Your assignment:
Below are the records; copy each line in which "dataFirst" occurs.

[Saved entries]
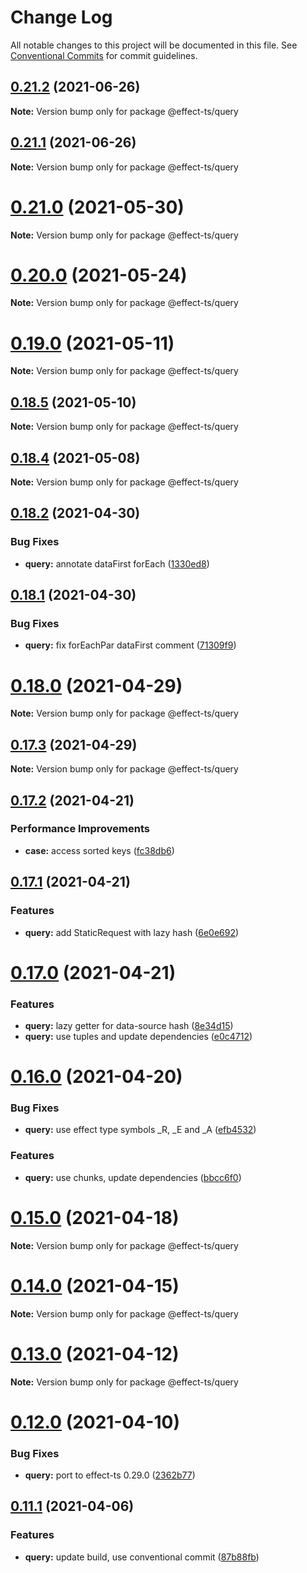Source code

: # Change Log

All notable changes to this project will be documented in this file.
See [Conventional Commits](https://conventionalcommits.org) for commit guidelines.

## [0.21.2](https://github.com/Effect-TS/query/compare/@effect-ts/query@0.21.1...@effect-ts/query@0.21.2) (2021-06-26)

**Note:** Version bump only for package @effect-ts/query





## [0.21.1](https://github.com/Effect-TS/query/compare/@effect-ts/query@0.21.0...@effect-ts/query@0.21.1) (2021-06-26)

**Note:** Version bump only for package @effect-ts/query





# [0.21.0](https://github.com/Effect-TS/query/compare/@effect-ts/query@0.20.0...@effect-ts/query@0.21.0) (2021-05-30)

**Note:** Version bump only for package @effect-ts/query





# [0.20.0](https://github.com/Effect-TS/query/compare/@effect-ts/query@0.19.0...@effect-ts/query@0.20.0) (2021-05-24)

**Note:** Version bump only for package @effect-ts/query





# [0.19.0](https://github.com/Effect-TS/query/compare/@effect-ts/query@0.18.5...@effect-ts/query@0.19.0) (2021-05-11)

**Note:** Version bump only for package @effect-ts/query





## [0.18.5](https://github.com/Effect-TS/query/compare/@effect-ts/query@0.18.4...@effect-ts/query@0.18.5) (2021-05-10)

**Note:** Version bump only for package @effect-ts/query





## [0.18.4](https://github.com/Effect-TS/query/compare/@effect-ts/query@0.18.2...@effect-ts/query@0.18.4) (2021-05-08)

**Note:** Version bump only for package @effect-ts/query





## [0.18.2](https://github.com/Effect-TS/query/compare/@effect-ts/query@0.18.1...@effect-ts/query@0.18.2) (2021-04-30)


### Bug Fixes

* **query:** annotate dataFirst forEach ([1330ed8](https://github.com/Effect-TS/query/commit/1330ed8d6da37356725cf73d39477e1209310233))





## [0.18.1](https://github.com/Effect-TS/query/compare/@effect-ts/query@0.18.0...@effect-ts/query@0.18.1) (2021-04-30)


### Bug Fixes

* **query:** fix forEachPar dataFirst comment ([71309f9](https://github.com/Effect-TS/query/commit/71309f914df6736a0cd2048eaa7c089bf64fa302))





# [0.18.0](https://github.com/Effect-TS/query/compare/@effect-ts/query@0.17.3...@effect-ts/query@0.18.0) (2021-04-29)

**Note:** Version bump only for package @effect-ts/query





## [0.17.3](https://github.com/Effect-TS/query/compare/@effect-ts/query@0.17.2...@effect-ts/query@0.17.3) (2021-04-29)

**Note:** Version bump only for package @effect-ts/query





## [0.17.2](https://github.com/Effect-TS/query/compare/@effect-ts/query@0.17.1...@effect-ts/query@0.17.2) (2021-04-21)


### Performance Improvements

* **case:** access sorted keys ([fc38db6](https://github.com/Effect-TS/query/commit/fc38db638450321b482c2bfabc97391b11ba2785))





## [0.17.1](https://github.com/Effect-TS/query/compare/@effect-ts/query@0.17.0...@effect-ts/query@0.17.1) (2021-04-21)


### Features

* **query:** add StaticRequest with lazy hash ([6e0e692](https://github.com/Effect-TS/query/commit/6e0e69203d529f11ac02d395992fbab2821d0583))





# [0.17.0](https://github.com/Effect-TS/query/compare/@effect-ts/query@0.16.0...@effect-ts/query@0.17.0) (2021-04-21)


### Features

* **query:** lazy getter for data-source hash ([8e34d15](https://github.com/Effect-TS/query/commit/8e34d1537a27b06b2079f81b476424092437a49d))
* **query:** use tuples and update dependencies ([e0c4712](https://github.com/Effect-TS/query/commit/e0c4712520fd618faf56f11caefb67346d5f3595))





# [0.16.0](https://github.com/Effect-TS/query/compare/@effect-ts/query@0.15.0...@effect-ts/query@0.16.0) (2021-04-20)


### Bug Fixes

* **query:** use effect type symbols _R, _E and _A ([efb4532](https://github.com/Effect-TS/query/commit/efb4532c619eec5778ac0c01bef5dd8b19fd004b))


### Features

* **query:** use chunks, update dependencies ([bbcc6f0](https://github.com/Effect-TS/query/commit/bbcc6f0a0fe7d9f786ae50927dc3791fa15d4746))





# [0.15.0](https://github.com/Effect-TS/query/compare/@effect-ts/query@0.14.0...@effect-ts/query@0.15.0) (2021-04-18)

**Note:** Version bump only for package @effect-ts/query





# [0.14.0](https://github.com/Effect-TS/query/compare/@effect-ts/query@0.13.0...@effect-ts/query@0.14.0) (2021-04-15)

**Note:** Version bump only for package @effect-ts/query





# [0.13.0](https://github.com/Effect-TS/query/compare/@effect-ts/query@0.12.0...@effect-ts/query@0.13.0) (2021-04-12)

**Note:** Version bump only for package @effect-ts/query





# [0.12.0](https://github.com/Effect-TS/query/compare/@effect-ts/query@0.11.1...@effect-ts/query@0.12.0) (2021-04-10)


### Bug Fixes

* **query:** port to effect-ts 0.29.0 ([2362b77](https://github.com/Effect-TS/query/commit/2362b77c3ff22d1ef779f0c70d8a550506fb2373))





## [0.11.1](https://github.com/Effect-TS/query/compare/@effect-ts/query@0.11.0...@effect-ts/query@0.11.1) (2021-04-06)


### Features

* **query:** update build, use conventional commit ([87b88fb](https://github.com/Effect-TS/query/commit/87b88fb21f715edc473646ba7a31875dc3e7de06))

Completed task:
* **query:** annotate dataFirst forEach ([1330ed8](https://github.com/Effect-TS/query/commit/1330ed8d6da37356725cf73d39477e1209310233))
* **query:** fix forEachPar dataFirst comment ([71309f9](https://github.com/Effect-TS/query/commit/71309f914df6736a0cd2048eaa7c089bf64fa302))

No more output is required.